Data loss prevention
In a grid environment, there may be hundreds and thousands of compute hosts distributed in a cluster. In a typical risk management application, there may be hundreds of thousands of perturbations of market data and conditions. Each one of these can be a workload unit.
When you submit this workload to a grid, you expect the grid system to distribute the workload on grid, and guarantee processing without losing any workload, even if there are failures in hardware or software in:
- Grid management machines or software
- Compute machines and service applications
A reliable grid system should guarantee a transactional handling of application execution on the grid. A failure or even an entire system reboot should not require rerunning the workload from the beginning.
One problem in a traditional MPI-based parallel application is that when there is a failure in a distributed environment, the MPI-based application may fail and need to rerun from the beginning. Rerunning a large workload or the entire workload in the system not only wastes time and resources, but also may miss the time window of business opportunities.
Add recovery with recoverable sessions
IBM® Spectrum Symphony supports reliable computing by persisting Symphony session and task inputs and outputs. However, sometimes you may not want to recover your workload when a failure or error happens, or, you may want to trade persistency for performance— task persistency takes time and disk space and may slow down the overall system response time.
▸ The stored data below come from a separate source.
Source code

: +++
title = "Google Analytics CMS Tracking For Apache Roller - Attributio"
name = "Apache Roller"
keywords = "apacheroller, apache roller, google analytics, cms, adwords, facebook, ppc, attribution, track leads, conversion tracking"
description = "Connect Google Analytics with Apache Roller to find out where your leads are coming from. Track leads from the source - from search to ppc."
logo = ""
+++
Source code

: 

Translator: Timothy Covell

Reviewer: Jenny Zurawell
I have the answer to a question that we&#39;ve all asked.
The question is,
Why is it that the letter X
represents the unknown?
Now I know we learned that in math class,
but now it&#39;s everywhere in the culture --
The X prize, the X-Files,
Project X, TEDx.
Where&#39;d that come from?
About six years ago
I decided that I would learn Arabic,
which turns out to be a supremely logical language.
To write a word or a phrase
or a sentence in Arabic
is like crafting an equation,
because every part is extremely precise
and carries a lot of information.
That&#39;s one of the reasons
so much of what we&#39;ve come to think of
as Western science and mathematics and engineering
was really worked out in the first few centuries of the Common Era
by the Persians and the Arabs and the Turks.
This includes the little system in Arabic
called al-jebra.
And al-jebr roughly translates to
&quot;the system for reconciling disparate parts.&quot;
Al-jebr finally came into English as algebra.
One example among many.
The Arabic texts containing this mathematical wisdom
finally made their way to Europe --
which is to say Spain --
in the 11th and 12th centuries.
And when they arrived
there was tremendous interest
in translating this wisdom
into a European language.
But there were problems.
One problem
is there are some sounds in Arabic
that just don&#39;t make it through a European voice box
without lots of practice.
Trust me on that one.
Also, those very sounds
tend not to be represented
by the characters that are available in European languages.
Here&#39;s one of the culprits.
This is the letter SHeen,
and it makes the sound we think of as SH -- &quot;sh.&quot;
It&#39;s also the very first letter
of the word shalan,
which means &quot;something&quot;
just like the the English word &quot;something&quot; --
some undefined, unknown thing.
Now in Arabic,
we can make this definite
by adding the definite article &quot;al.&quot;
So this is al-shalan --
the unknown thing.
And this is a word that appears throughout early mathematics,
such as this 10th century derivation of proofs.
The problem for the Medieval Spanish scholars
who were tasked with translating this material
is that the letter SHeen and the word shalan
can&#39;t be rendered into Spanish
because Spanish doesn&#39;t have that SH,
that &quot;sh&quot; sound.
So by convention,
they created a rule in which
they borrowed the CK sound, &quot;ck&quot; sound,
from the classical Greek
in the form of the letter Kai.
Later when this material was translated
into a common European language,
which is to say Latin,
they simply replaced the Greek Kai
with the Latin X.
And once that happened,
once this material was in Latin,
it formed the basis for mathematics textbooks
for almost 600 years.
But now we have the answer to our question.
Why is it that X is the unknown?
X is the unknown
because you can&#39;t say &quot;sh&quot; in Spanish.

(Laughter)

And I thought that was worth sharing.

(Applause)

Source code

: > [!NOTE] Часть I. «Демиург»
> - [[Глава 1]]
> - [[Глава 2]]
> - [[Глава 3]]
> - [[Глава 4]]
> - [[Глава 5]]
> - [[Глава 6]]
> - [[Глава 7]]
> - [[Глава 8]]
You can define whether a session is recoverable or non-recoverable in the application profile through the session type. In the client application, you can then specify the appropriate session type in createSession().
Choose a recoverable session when
- You have a long session that may last hours to compute many CPU-intensive tasks, and you do not want to waste CPU cycles to resubmit tasks in the session if a failure or error occurs.
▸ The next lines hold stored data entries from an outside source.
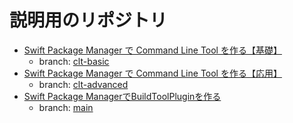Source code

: # 説明用のリポジトリ

- [Swift Package Manager で Command Line Tool を作る【基礎】](https://zenn.dev/kyome/articles/ef882158791c59)
  - branch: [clt-basic](https://github.com/Kyome22/LineCountPlugin/tree/clt-basic)
- [Swift Package Manager で Command Line Tool を作る【応用】](https://zenn.dev/kyome/articles/16dc5260d0c29b)
  - branch: [clt-advanced](https://github.com/Kyome22/LineCountPlugin/tree/clt-advanced)
- [Swift Package ManagerでBuildToolPluginを作る](https://zenn.dev/kyome/articles/35f499aa5203ad)
  - branch: [main](https://github.com/Kyome22/LineCountPlugin/tree/main)
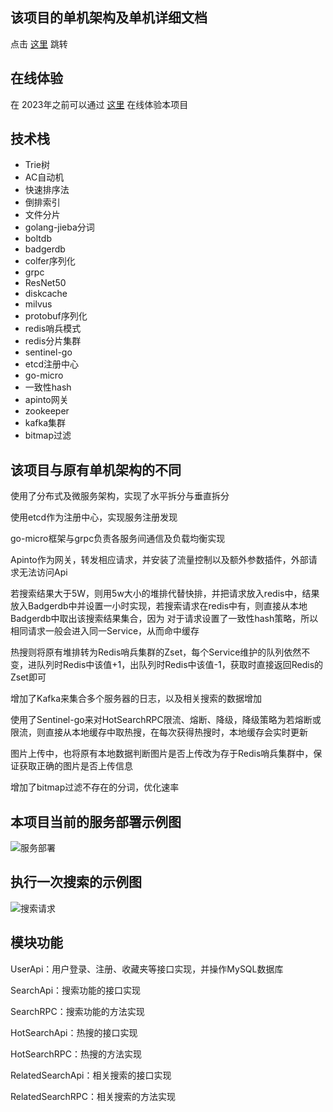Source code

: ## 该项目的单机架构及单机详细文档
点击 [这里](https://github.com/lgdSearch/lgdSearch) 跳转

## 在线体验
在 2023年之前可以通过 [这里](http://121.196.207.80:8080) 在线体验本项目

## 技术栈

+ Trie树
+ AC自动机
+ 快速排序法
+ 倒排索引
+ 文件分片
+ golang-jieba分词
+ boltdb
+ badgerdb
+ colfer序列化
+ grpc
+ ResNet50
+ diskcache
+ milvus
+ protobuf序列化
+ redis哨兵模式
+ redis分片集群
+ sentinel-go
+ etcd注册中心
+ go-micro
+ 一致性hash
+ apinto网关
+ zookeeper
+ kafka集群
+ bitmap过滤

## 该项目与原有单机架构的不同
使用了分布式及微服务架构，实现了水平拆分与垂直拆分

使用etcd作为注册中心，实现服务注册发现

go-micro框架与grpc负责各服务间通信及负载均衡实现

Apinto作为网关，转发相应请求，并安装了流量控制以及额外参数插件，外部请求无法访问Api

若搜索结果大于5W，则用5w大小的堆排代替快排，并把请求放入redis中，结果放入Badgerdb中并设置一小时实现，若搜索请求在redis中有，则直接从本地Badgerdb中取出该搜索结果集合，因为
对于请求设置了一致性hash策略，所以相同请求一般会进入同一Service，从而命中缓存

热搜则将原有堆排转为Redis哨兵集群的Zset，每个Service维护的队列依然不变，进队列时Redis中该值+1，出队列时Redis中该值-1，获取时直接返回Redis的Zset即可

增加了Kafka来集合多个服务器的日志，以及相关搜索的数据增加

使用了Sentinel-go来对HotSearchRPC限流、熔断、降级，降级策略为若熔断或限流，则直接从本地缓存中取热搜，在每次获得热搜时，本地缓存会实时更新

图片上传中，也将原有本地数据判断图片是否上传改为存于Redis哨兵集群中，保证获取正确的图片是否上传信息

增加了bitmap过滤不存在的分词，优化速率

## 本项目当前的服务部署示例图
![服务部署](https://user-images.githubusercontent.com/71314983/184846392-482324c3-c09c-4e93-8cb1-a228ee582143.jpg)

## 执行一次搜索的示例图

![搜索请求](https://user-images.githubusercontent.com/71314983/184942343-bd8950a7-a70c-47cb-9064-2da5f11bd022.jpg)


## 模块功能

UserApi：用户登录、注册、收藏夹等接口实现，并操作MySQL数据库

SearchApi：搜索功能的接口实现

SearchRPC：搜索功能的方法实现

HotSearchApi：热搜的接口实现

HotSearchRPC：热搜的方法实现

RelatedSearchApi：相关搜索的接口实现

RelatedSearchRPC：相关搜索的方法实现

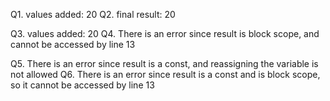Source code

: Q1. values added: 20
Q2. final result: 20

Q3. values added: 20
Q4. There is an error since result is block scope, and cannot be accessed by line 13

Q5. There is an error since result is a const, and reassigning the variable is not allowed
Q6. There is an error since result is a const and is block scope, so it cannot be accessed by line 13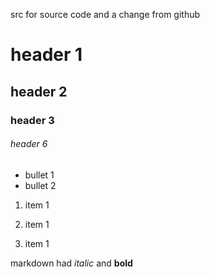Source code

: src for source code and a change from github

# header 1

## header 2

### header 3

###### header 6

- bullet 1
- bullet 2

1. item 1
1. item 1

1. item 1

markdown had *italic* and **bold** 

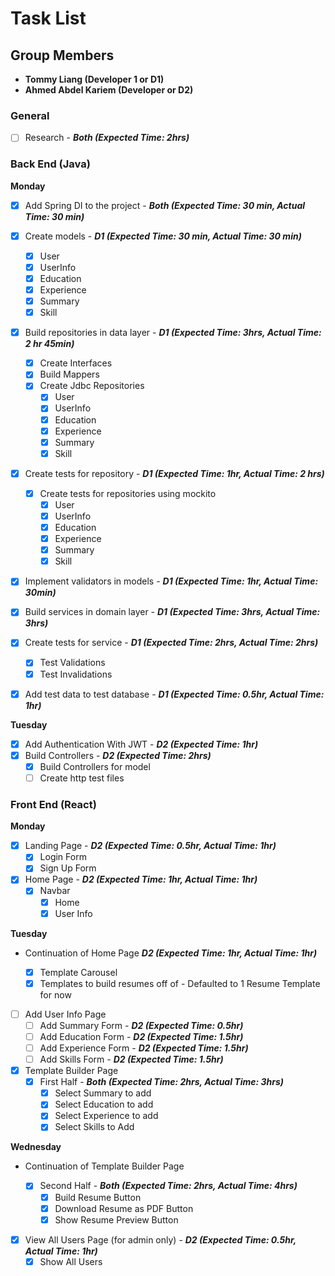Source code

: # Task List

## Group Members

-   **Tommy Liang (Developer 1 or D1)**
-   **Ahmed Abdel Kariem (Developer or D2)**

### General

-   [ ] Research - **_Both (Expected Time: 2hrs)_**

### Back End (Java)

**Monday**

-   [x] Add Spring DI to the project - **_Both (Expected Time: 30 min, Actual Time: 30 min)_**
-   [x] Create models - **_D1 (Expected Time: 30 min, Actual Time: 30 min)_**
    -   [x] User
    -   [x] UserInfo
    -   [x] Education
    -   [x] Experience
    -   [x] Summary
    -   [x] Skill
-   [x] Build repositories in data layer - **_D1 (Expected Time: 3hrs, Actual Time: 2 hr 45min)_**
    -   [x] Create Interfaces
    -   [x] Build Mappers
    -   [x] Create Jdbc Repositories
        -   [x] User
        -   [x] UserInfo
        -   [x] Education
        -   [x] Experience
        -   [x] Summary
        -   [x] Skill
-   [x] Create tests for repository - **_D1 (Expected Time: 1hr, Actual Time: 2 hrs)_**
    -   [x] Create tests for repositories using mockito
        -   [x] User
        -   [x] UserInfo
        -   [x] Education
        -   [x] Experience
        -   [x] Summary
        -   [x] Skill
-   [x] Implement validators in models - **_D1 (Expected Time: 1hr, Actual Time: 30min)_**
-   [x] Build services in domain layer - **_D1 (Expected Time: 3hrs, Actual Time: 3hrs)_**

-   [x] Create tests for service - **_D1 (Expected Time: 2hrs, Actual Time: 2hrs)_**
    -   [x] Test Validations
    -   [x] Test Invalidations
-   [x] Add test data to test database - **_D1 (Expected Time: 0.5hr, Actual Time: 1hr)_**

**Tuesday**

-   [x] Add Authentication With JWT - **_D2 (Expected Time: 1hr)_**
-   [x] Build Controllers - **_D2 (Expected Time: 2hrs)_**
    -   [x] Build Controllers for model
    -   [ ] Create http test files

### Front End (React)

**Monday**

-   [x] Landing Page - **_D2 (Expected Time: 0.5hr, Actual Time: 1hr)_**
    -   [x] Login Form
    -   [x] Sign Up Form
-   [x] Home Page - **_D2 (Expected Time: 1hr, Actual Time: 1hr)_**
    -   [x] Navbar
        -   [x] Home
        -   [x] User Info

**Tuesday**

-   Continuation of Home Page **_D2 (Expected Time: 1hr, Actual Time: 1hr)_**

    -   [x] Template Carousel
    -   [x] Templates to build resumes off of - Defaulted to 1 Resume Template for now

-   [ ] Add User Info Page
    -   [ ] Add Summary Form - **_D2 (Expected Time: 0.5hr)_**
    -   [ ] Add Education Form - **_D2 (Expected Time: 1.5hr)_**
    -   [ ] Add Experience Form - **_D2 (Expected Time: 1.5hr)_**
    -   [ ] Add Skills Form - **_D2 (Expected Time: 1.5hr)_**
-   [x] Template Builder Page
    -   [x] First Half - **_Both (Expected Time: 2hrs, Actual Time: 3hrs)_**
        -   [x] Select Summary to add
        -   [x] Select Education to add
        -   [x] Select Experience to add
        -   [x] Select Skills to Add

**Wednesday**

-   Continuation of Template Builder Page

    -   [x] Second Half - **_Both (Expected Time: 2hrs, Actual Time: 4hrs)_**
        -   [x] Build Resume Button
        -   [x] Download Resume as PDF Button
        -   [x] Show Resume Preview Button

-   [x] View All Users Page (for admin only) - **_D2 (Expected Time: 0.5hr, Actual Time: 1hr)_**
    -   [x] Show All Users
- It is difficult or impossible to resubmit tasks in the session when a failure or error occurs.
- You have a mission-critical session that has to be finished before a deadline.
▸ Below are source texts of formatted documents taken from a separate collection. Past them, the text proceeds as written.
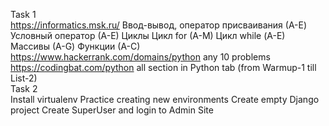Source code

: Task 1 <br />
https://informatics.msk.ru/
Ввод-вывод, оператор присваивания (А-E)
Условный оператор (А-Е)
Циклы
Цикл for (A-M)
Цикл while (А-E)
Массивы (А-G)
Функции (А-С)
https://www.hackerrank.com/domains/python
any 10 problems
https://codingbat.com/python
all section in Python tab (from Warmup-1 till List-2)
<br />
Task 2 <br />
Install virtualenv
Practice creating new environments
Create empty Django project 
Create SuperUser and login to Admin Site
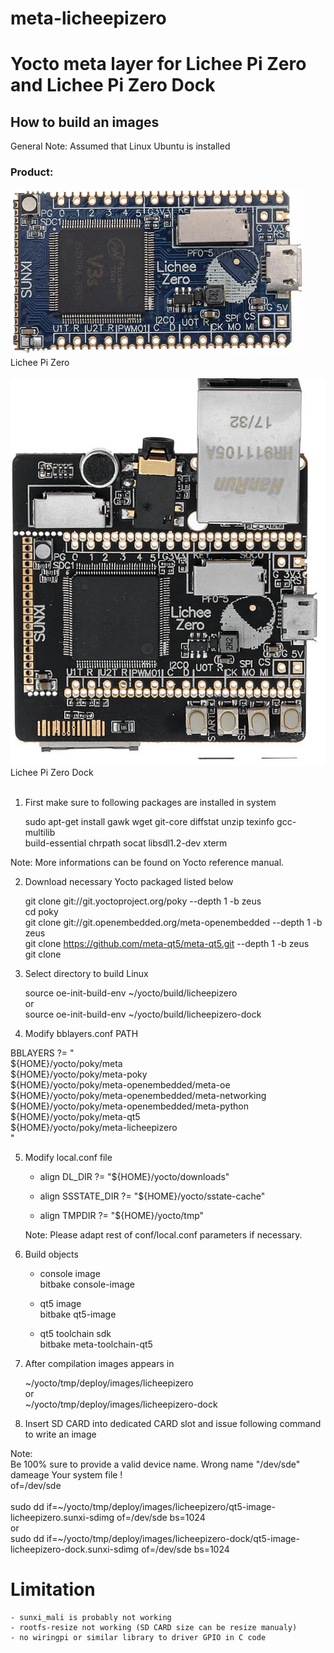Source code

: # meta-licheepizero

# Yocto meta layer for Lichee Pi Zero and Lichee Pi Zero Dock

## How to build an images

General Note:
Assumed that Linux Ubuntu is installed

### Product:

![Schematic](Lichee_Pi_Zero.png) <br>
Lichee Pi Zero <br>
<br>
![Schematic](Lichee_Pi_Zero_Dock.jpg) <br>
Lichee Pi Zero Dock <br>
<br>
1. First make sure to following packages are installed in system

	sudo apt-get install gawk wget git-core diffstat unzip texinfo gcc-multilib \
	build-essential chrpath socat libsdl1.2-dev xterm

Note:
More informations can be found on Yocto reference manual.

2. Download necessary Yocto packaged listed below

	git clone git://git.yoctoproject.org/poky --depth 1 -b zeus <br>
cd poky <br>
	git clone git://git.openembedded.org/meta-openembedded --depth 1 -b zeus <br>
	git clone https://github.com/meta-qt5/meta-qt5.git --depth 1 -b zeus <br>
	git clone <br>

3. Select directory to build Linux

	source oe-init-build-env ~/yocto/build/licheepizero <br>
or <br>
	source oe-init-build-env ~/yocto/build/licheepizero-dock <br>

4. Modify bblayers.conf PATH

BBLAYERS ?= " \
  ${HOME}/yocto/poky/meta \
  ${HOME}/yocto/poky/meta-poky \
  ${HOME}/yocto/poky/meta-openembedded/meta-oe \
  ${HOME}/yocto/poky/meta-openembedded/meta-networking \
  ${HOME}/yocto/poky/meta-openembedded/meta-python \
  ${HOME}/yocto/poky/meta-qt5 \
  ${HOME}/yocto/poky/meta-licheepizero \
  "

5. Modify local.conf file

    - align DL_DIR ?= "${HOME}/yocto/downloads" <br>

    - align SSSTATE_DIR ?= "${HOME}/yocto/sstate-cache" <br>
    
    - align TMPDIR ?= "${HOME}/yocto/tmp" <br>

    Note: Please adapt rest of conf/local.conf parameters if necessary. <br>

6. Build objects

    - console image <br>
      bitbake console-image <br>

    - qt5 image <br>
      bitbake qt5-image <br>

    - qt5 toolchain sdk <br>
      bitbake meta-toolchain-qt5 <br>

7. After compilation images appears in

	~/yocto/tmp/deploy/images/licheepizero <br>
or <br>
	~/yocto/tmp/deploy/images/licheepizero-dock <br>

8. Insert SD CARD into dedicated CARD slot and issue following command to write an image

Note: <br>
Be 100% sure to provide a valid device name. Wrong name "/dev/sde" dameage Your system file ! <br>
	of=/dev/sde <br> <br>
	sudo dd if=~/yocto/tmp/deploy/images/licheepizero/qt5-image-licheepizero.sunxi-sdimg of=/dev/sde bs=1024 <br>
	or <br>
	sudo dd if=~/yocto/tmp/deploy/images/licheepizero-dock/qt5-image-licheepizero-dock.sunxi-sdimg of=/dev/sde bs=1024 <br>

# Limitation

	- sunxi_mali is probably not working
	- rootfs-resize not working (SD CARD size can be resize manualy)
	- no wiringpi or similar library to driver GPIO in C code
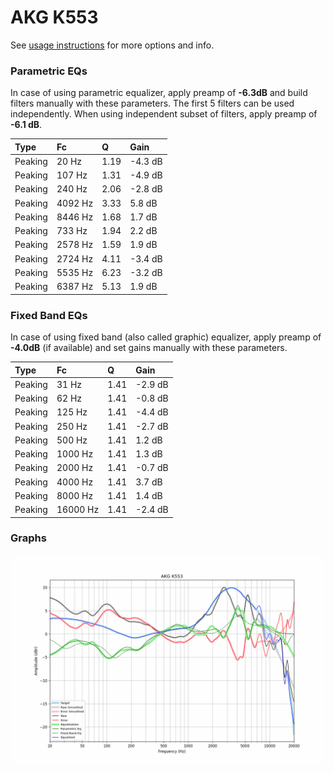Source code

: # AKG K553
See [usage instructions](https://github.com/jaakkopasanen/AutoEq#usage) for more options and info.

### Parametric EQs
In case of using parametric equalizer, apply preamp of **-6.3dB** and build filters manually
with these parameters. The first 5 filters can be used independently.
When using independent subset of filters, apply preamp of **-6.1 dB**.

| Type    | Fc      |    Q | Gain    |
|:--------|:--------|:-----|:--------|
| Peaking | 20 Hz   | 1.19 | -4.3 dB |
| Peaking | 107 Hz  | 1.31 | -4.9 dB |
| Peaking | 240 Hz  | 2.06 | -2.8 dB |
| Peaking | 4092 Hz | 3.33 | 5.8 dB  |
| Peaking | 8446 Hz | 1.68 | 1.7 dB  |
| Peaking | 733 Hz  | 1.94 | 2.2 dB  |
| Peaking | 2578 Hz | 1.59 | 1.9 dB  |
| Peaking | 2724 Hz | 4.11 | -3.4 dB |
| Peaking | 5535 Hz | 6.23 | -3.2 dB |
| Peaking | 6387 Hz | 5.13 | 1.9 dB  |

### Fixed Band EQs
In case of using fixed band (also called graphic) equalizer, apply preamp of **-4.0dB**
(if available) and set gains manually with these parameters.

| Type    | Fc       |    Q | Gain    |
|:--------|:---------|:-----|:--------|
| Peaking | 31 Hz    | 1.41 | -2.9 dB |
| Peaking | 62 Hz    | 1.41 | -0.8 dB |
| Peaking | 125 Hz   | 1.41 | -4.4 dB |
| Peaking | 250 Hz   | 1.41 | -2.7 dB |
| Peaking | 500 Hz   | 1.41 | 1.2 dB  |
| Peaking | 1000 Hz  | 1.41 | 1.3 dB  |
| Peaking | 2000 Hz  | 1.41 | -0.7 dB |
| Peaking | 4000 Hz  | 1.41 | 3.7 dB  |
| Peaking | 8000 Hz  | 1.41 | 1.4 dB  |
| Peaking | 16000 Hz | 1.41 | -2.4 dB |

### Graphs
![](./AKG%20K553.png)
Choose a non-recoverable session when
- You have a short session that may only last for minutes, and you can always create a new session to resubmit tasks if a failure or error occurs.
- You want Symphony to immediately clean up the session and release the CPUs if a failure or error happens. Keeping this session running in the system is just waste of CPU cycles.
- You have an interactive online session that requires quick response time.
Implement application-level checkpointing for sessions
If you have long running tasks, you may not want to rerun a task from the beginning in case of failure.
A good practice is to have a long running task that periodically persists its intermediate results, such as every 10 minutes, so that when the task is rerun by Symphony, it can continue from where the last intermediate results that were persisted.
You need a persistent shared location like a persistent shared data cache or a shared file system because a task may be rerun on a different machine than previously.
Once a task can persist its intermediate results, you can perform application-level checkpointing by suspending the session.
A service instance can get an interrupt event by calling serviceContext.getLastInterruptEvent(), and use a grace period to persist intermediate results in a persistent shared location. Later on, either when the whole suspended session is resumed, or then the unfinished task is re-dispatched, another service instance picks up the task, and restores the intermediate results from the shared location.